To compare the performance of PAT to standard contouring algorithms requires quantifying the error of approximate contours. A contour divides the domain Δ into a set where g has values above the level τ and a set where the value of g is less than or equal to τ. The latter is called the lower level set of g (at level τ):

$\begin{equation} \Lambda_\tau = \Lambda_\tau (g) \equiv \{ x \in \Delta : g(x) \leqslant \tau \}. \end{equation} \tag{ 2 }$

One can quantify accuracy of approximate contours based on how well they perform that classification—on how much the actual and estimated lower level sets differ, i.e., how well the approximate contour classifies points in Δ.

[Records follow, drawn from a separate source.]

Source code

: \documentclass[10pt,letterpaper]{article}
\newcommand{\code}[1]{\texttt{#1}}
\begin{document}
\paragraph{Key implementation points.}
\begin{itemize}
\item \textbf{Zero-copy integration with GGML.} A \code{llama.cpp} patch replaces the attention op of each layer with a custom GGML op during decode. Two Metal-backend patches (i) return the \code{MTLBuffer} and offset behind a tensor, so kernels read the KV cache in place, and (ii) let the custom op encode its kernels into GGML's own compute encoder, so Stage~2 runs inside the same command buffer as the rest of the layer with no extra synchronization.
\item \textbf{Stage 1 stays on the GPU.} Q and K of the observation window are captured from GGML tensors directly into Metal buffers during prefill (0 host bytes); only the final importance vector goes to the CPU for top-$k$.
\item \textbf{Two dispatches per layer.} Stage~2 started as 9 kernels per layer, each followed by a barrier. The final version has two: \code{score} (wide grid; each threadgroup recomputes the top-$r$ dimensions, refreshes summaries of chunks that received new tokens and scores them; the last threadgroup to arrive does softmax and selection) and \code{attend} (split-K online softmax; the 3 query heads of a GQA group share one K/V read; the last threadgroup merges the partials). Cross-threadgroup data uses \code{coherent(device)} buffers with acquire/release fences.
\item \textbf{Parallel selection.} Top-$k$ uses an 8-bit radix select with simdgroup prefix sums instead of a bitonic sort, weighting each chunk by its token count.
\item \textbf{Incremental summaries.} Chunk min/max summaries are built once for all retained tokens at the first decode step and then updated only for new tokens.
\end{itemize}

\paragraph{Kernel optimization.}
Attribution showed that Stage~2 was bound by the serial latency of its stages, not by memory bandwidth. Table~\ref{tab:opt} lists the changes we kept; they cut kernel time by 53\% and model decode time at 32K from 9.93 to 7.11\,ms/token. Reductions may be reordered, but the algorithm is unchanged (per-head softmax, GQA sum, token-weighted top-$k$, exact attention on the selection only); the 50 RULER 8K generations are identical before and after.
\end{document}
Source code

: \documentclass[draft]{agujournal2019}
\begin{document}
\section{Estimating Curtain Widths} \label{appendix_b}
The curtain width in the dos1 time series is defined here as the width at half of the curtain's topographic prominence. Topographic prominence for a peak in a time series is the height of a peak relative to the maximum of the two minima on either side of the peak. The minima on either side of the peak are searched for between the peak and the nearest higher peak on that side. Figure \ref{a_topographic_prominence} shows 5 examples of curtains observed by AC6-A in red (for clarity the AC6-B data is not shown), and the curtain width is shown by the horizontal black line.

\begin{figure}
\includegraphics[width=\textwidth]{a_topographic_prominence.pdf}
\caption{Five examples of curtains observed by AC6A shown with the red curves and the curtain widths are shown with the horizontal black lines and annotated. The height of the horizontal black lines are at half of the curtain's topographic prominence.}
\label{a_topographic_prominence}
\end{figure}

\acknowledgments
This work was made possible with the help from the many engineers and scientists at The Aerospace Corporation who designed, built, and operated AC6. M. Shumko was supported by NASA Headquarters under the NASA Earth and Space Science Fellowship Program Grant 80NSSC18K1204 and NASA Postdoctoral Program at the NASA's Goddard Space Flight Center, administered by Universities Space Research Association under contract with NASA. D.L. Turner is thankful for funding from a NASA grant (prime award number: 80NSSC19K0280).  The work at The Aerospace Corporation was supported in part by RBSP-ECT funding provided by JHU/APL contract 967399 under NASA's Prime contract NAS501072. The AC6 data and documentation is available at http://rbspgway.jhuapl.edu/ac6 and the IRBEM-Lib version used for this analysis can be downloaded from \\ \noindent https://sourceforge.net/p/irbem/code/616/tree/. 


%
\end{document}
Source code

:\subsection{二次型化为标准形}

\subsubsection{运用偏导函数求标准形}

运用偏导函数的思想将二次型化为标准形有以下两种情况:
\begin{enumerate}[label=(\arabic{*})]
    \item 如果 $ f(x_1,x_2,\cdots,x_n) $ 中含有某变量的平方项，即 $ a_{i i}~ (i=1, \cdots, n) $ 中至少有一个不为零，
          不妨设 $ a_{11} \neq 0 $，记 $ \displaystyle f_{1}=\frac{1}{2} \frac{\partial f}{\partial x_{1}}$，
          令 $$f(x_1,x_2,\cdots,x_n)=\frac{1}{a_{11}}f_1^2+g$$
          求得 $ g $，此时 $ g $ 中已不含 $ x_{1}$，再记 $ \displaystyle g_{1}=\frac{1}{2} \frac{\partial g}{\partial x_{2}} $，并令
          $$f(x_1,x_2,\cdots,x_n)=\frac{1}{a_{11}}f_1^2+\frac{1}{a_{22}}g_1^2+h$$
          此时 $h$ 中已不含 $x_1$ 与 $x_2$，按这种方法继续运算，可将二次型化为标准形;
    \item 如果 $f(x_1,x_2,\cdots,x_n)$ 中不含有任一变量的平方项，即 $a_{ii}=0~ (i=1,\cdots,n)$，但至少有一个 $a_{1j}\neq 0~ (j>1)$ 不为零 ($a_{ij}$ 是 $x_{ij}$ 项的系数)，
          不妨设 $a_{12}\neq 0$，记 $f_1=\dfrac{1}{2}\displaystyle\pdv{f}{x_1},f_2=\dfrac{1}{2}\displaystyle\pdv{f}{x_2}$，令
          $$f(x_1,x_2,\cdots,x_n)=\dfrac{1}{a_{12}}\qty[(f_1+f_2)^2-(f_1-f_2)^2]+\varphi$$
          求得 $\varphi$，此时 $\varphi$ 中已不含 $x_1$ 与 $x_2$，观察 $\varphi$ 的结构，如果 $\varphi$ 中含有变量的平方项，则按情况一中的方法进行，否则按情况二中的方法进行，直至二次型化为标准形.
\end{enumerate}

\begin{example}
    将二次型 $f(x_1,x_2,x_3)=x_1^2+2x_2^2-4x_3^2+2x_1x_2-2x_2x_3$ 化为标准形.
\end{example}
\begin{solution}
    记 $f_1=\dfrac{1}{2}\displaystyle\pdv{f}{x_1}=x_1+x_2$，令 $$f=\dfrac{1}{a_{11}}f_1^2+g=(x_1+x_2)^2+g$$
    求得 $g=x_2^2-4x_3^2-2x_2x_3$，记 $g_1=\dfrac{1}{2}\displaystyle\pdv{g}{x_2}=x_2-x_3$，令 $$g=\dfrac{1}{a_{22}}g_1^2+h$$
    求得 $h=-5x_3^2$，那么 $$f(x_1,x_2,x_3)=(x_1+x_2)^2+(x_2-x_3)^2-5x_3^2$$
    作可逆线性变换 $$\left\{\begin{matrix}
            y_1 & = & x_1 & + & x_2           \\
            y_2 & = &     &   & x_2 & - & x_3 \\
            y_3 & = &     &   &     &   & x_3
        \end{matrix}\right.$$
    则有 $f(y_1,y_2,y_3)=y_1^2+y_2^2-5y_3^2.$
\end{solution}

An approximate contour can make two kinds of classification errors: it can include values of g that are above the level, and it can fail to include values of g that are at or below the level. Let $\hat {\Lambda }_\tau$ be the estimated lower level set of g at level τ according to the approximate contour. The first kind of error occurs on the set $\hat {\Lambda }_\tau \cap \Lambda _\tau ^c$ and the second kind of error occurs on the set $\hat {\Lambda }_\tau ^c \cap \Lambda _\tau$ . The union of these two sets, the points in the domain Δ that the approximate contour misclassifies, is the symmetric difference between $\hat {\Lambda }_\tau$ and Λ_τ:

$\begin{equation} \hat{\Lambda}_\tau \ominus \Lambda_\tau \equiv (\hat{\Lambda}_\tau \cap \Lambda_\tau^c) \cup (\hat{\Lambda}_\tau^c \cap \Lambda_\tau). \end{equation} \tag{ 3 }$

The area of this symmetric difference quantifies the error of the approximate contour. We compare PAT and standard contouring on the basis of their computational burden and on this measure of their accuracy in tests where the true contour is known. In practice, the true contour generally is not known. But PAT can use random sampling to find an upper confidence bound on the area of $\hat {\Lambda }_\tau \ominus \Lambda _\tau$ , assessing its own accuracy through additional evaluations of g.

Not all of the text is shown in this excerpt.